The TiO2Mask project focuses on the identification, the physicochemical characterization and the estimation of release of titanium dioxide particles from commonly used face masks. Information regarding the amounts of titanium dioxide particles that are released and inhaled from face masks in normal and intensive use conditions is lacking. Titanium dioxide is classified as a carcinogen when inhaled, Carc.cat.2, H351 according to the European classification, labelling and packaging (CLP) regulation and therefore requires further research. We carry out in-situ physicochemical characterisation and an assessment of possible release of particles, which are essential to identify risks associated with wearing face masks containing titanium dioxide particles..
To determine which type(s) of face masks contain titanium dioxide, we perform an initial screening by Inductively coupled plasma — optical emission spectroscopy (ICP-OES), measuring the total amount of titanium dioxide in a selection of face masks. The measured total amount of titanium dioxide is used as a proxy for the presence of titanium dioxide particles.
The titanium dioxide particles are characterized in-situ by electron microscopy (EM). The aim is to detect, localize and measure the size, morphology, agglomeration state and elemental composition of the titanium dioxide particles in sections of the face masks. We assess the number of particles per surface area and the fraction of particles located on the edge of the fibres, most likely to be released.
Specific inhalation exposure data is essential for risk assessment. Inhalation exposure due to release of titanium dioxide particles is estimated for conditions that mimic real life conditions. This includes inhalation exposure during normal use and under specific external conditions (dry air, humid air).
We also investigate if alternative, more simple methods for evaluating the release of titanium dioxide particles can be developed. Such methods should allow assessing the fraction of particles that can be released under both normal use and extreme conditions, as well as differences in release of titanium dioxide particles between the different types of face masks.

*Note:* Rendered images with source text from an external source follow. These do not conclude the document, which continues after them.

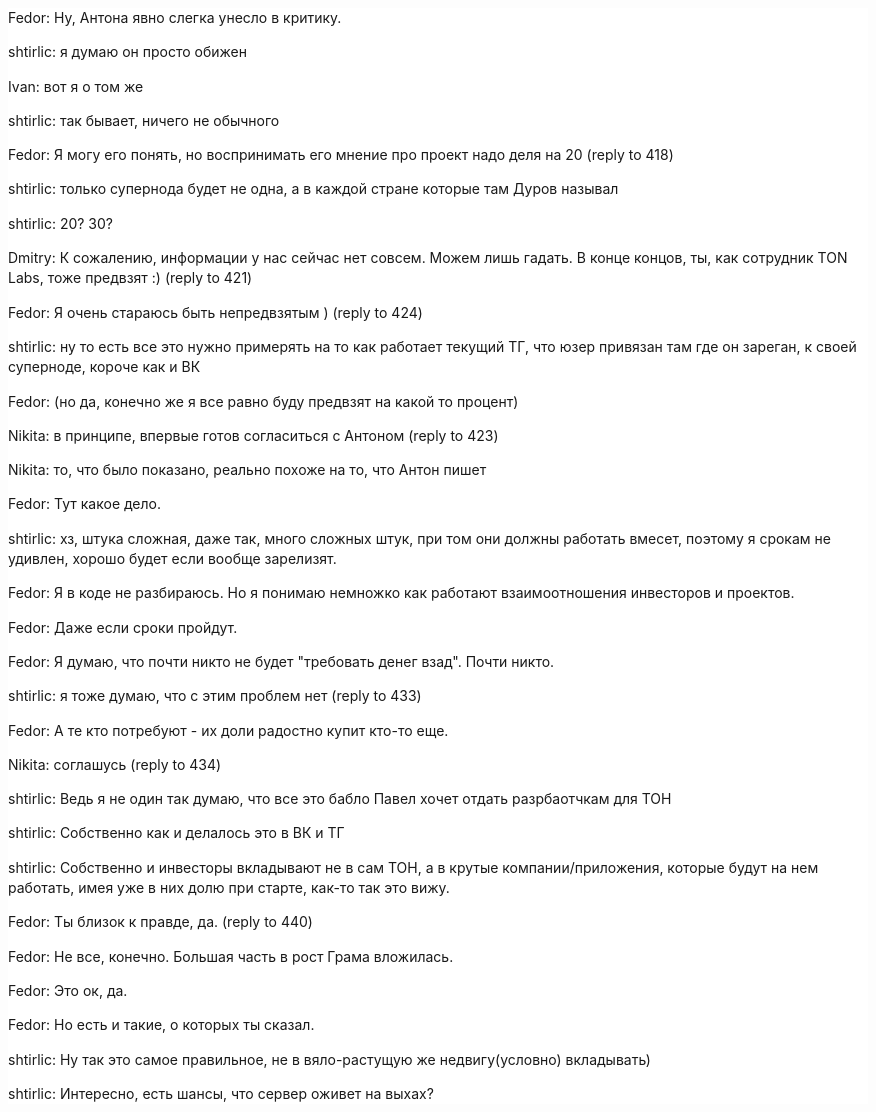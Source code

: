 Fedor: Ну, Антона явно слегка унесло в критику.

shtirlic: я думаю он просто обижен

Ivan: вот я о том же

shtirlic: так бывает, ничего не обычного

Fedor: Я могу его понять, но воспринимать его мнение про проект надо деля на 20 (reply to 418)

shtirlic: только супернода будет не одна, а  в каждой стране которые там Дуров называл

shtirlic: 20? 30?

Dmitry: К сожалению, информации у нас сейчас нет совсем. Можем лишь гадать. В конце концов, ты, как сотрудник TON Labs, тоже предвзят :) (reply to 421)

Fedor: Я очень стараюсь быть непредвзятым ) (reply to 424)

shtirlic: ну то есть все это нужно примерять на то как работает текущий ТГ, что юзер привязан там где он зареган, к своей суперноде, короче как и ВК

Fedor: (но да, конечно же я все равно буду предвзят на какой то процент)

Nikita: в принципе, впервые готов согласиться с Антоном (reply to 423)

Nikita: то, что было показано, реально похоже на то, что Антон пишет

Fedor: Тут какое дело.

shtirlic: хз, штука сложная, даже так, много сложных штук, при том они должны работать вмесет, поэтому я срокам не  удивлен, хорошо будет если вообще зарелизят.

Fedor: Я в коде не разбираюсь. Но я понимаю немножко как работают взаимоотношения инвесторов и проектов.

Fedor: Даже если сроки пройдут.

Fedor: Я думаю, что почти никто не будет "требовать денег взад". Почти никто.

shtirlic: я тоже думаю, что с этим проблем нет (reply to 433)

Fedor: А те кто потребуют - их доли радостно купит кто-то еще.

Nikita: соглашусь (reply to 434)

shtirlic: Ведь я не один так думаю, что все это бабло Павел хочет отдать разрбаотчкам для  ТОН

shtirlic: Собственно как и делалось это в ВК и ТГ

shtirlic: Собственно и инвесторы вкладывают не в сам ТОН, а в  крутые компании/приложения, которые будут на нем работать, имея уже в них долю при старте, как-то так это вижу.

Fedor: Ты близок к правде, да. (reply to 440)

Fedor: Не все, конечно. Большая часть в рост Грама вложилась.

Fedor: Это ок, да.

Fedor: Но есть и такие, о которых ты сказал.

shtirlic: Ну так это самое правильное, не в вяло-растущую же недвигу(условно) вкладывать)

shtirlic: Интересно, есть шансы, что сервер оживет на выхах?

The results of this project will provide essential information for the risk analysis of wearing face masks containing titanium dioxide (nano)particles.

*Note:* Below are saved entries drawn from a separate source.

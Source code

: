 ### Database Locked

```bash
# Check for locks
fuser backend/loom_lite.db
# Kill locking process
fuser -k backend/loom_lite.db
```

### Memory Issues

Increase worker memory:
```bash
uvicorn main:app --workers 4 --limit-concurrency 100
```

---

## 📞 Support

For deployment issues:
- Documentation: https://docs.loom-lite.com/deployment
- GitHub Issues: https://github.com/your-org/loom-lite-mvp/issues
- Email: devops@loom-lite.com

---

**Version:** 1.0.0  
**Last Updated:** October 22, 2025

Final results and conclusions
In this project we have demonstrated that face masks can contain (nano)particles of titanium dioxide (and silver biocides) and we have also measured the amount of particles present.
Based on these data, we developed a methodology to define a safe ceiling (acceptable exposure limit) that would allow the production of intrinsically safe (safe-by-design) face masks.

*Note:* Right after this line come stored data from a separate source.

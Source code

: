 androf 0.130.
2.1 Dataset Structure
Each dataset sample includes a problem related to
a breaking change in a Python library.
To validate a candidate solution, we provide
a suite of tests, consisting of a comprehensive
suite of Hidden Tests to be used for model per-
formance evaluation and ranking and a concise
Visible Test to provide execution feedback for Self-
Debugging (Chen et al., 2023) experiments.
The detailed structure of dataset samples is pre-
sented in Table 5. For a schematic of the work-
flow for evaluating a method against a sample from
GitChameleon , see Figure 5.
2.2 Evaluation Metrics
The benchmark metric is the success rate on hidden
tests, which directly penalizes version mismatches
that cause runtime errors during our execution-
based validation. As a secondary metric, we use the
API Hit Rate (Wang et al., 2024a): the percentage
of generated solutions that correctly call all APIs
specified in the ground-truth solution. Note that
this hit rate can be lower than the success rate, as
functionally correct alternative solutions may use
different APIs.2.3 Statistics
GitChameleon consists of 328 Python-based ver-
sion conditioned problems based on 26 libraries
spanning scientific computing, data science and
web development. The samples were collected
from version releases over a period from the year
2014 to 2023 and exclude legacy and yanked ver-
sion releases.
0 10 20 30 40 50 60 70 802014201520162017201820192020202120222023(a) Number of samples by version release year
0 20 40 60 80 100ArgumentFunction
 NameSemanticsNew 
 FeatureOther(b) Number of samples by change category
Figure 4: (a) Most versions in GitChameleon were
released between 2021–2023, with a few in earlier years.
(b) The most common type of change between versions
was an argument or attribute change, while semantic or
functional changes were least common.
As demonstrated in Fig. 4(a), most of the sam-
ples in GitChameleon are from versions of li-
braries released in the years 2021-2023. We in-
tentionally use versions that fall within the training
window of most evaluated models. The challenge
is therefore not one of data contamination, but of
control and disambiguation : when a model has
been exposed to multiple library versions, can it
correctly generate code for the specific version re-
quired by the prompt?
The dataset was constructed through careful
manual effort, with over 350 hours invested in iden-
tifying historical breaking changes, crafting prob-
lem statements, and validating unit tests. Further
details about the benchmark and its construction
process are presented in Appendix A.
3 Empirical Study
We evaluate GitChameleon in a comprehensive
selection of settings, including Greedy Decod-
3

In addition to this theoretical estimate, we tried, in collaboration with Ghent University and VITO, to measure the actual exposure to these (nano)particles while wearing a face mask. However, no available method gave a conclusive answer to this question. The current results therefore do not allow to draw any final conclusions on the actual health risks to the wearer, nor does the current scientific knowledge permit to draw general conclusions on possible health risks to the population from wearing face masks containing TiO2 (or silver biocide) (nano)particles.
Based on these findings, we advised the competent authorities to anchor the safe-by-design concept more strongly in legislation. Further research and development is also needed with regard to the safety of products containing (nano)particles. More specifically in these three areas:
- Verify what risks the use of face masks (and other consumer goods) containing nanoparticles entails in practice, and study their possible impact on health.
- Regulate and control the quality of such consumer goods.
- Investigate the health and environmental risks associated with the life cycle of products containing (nano)particles.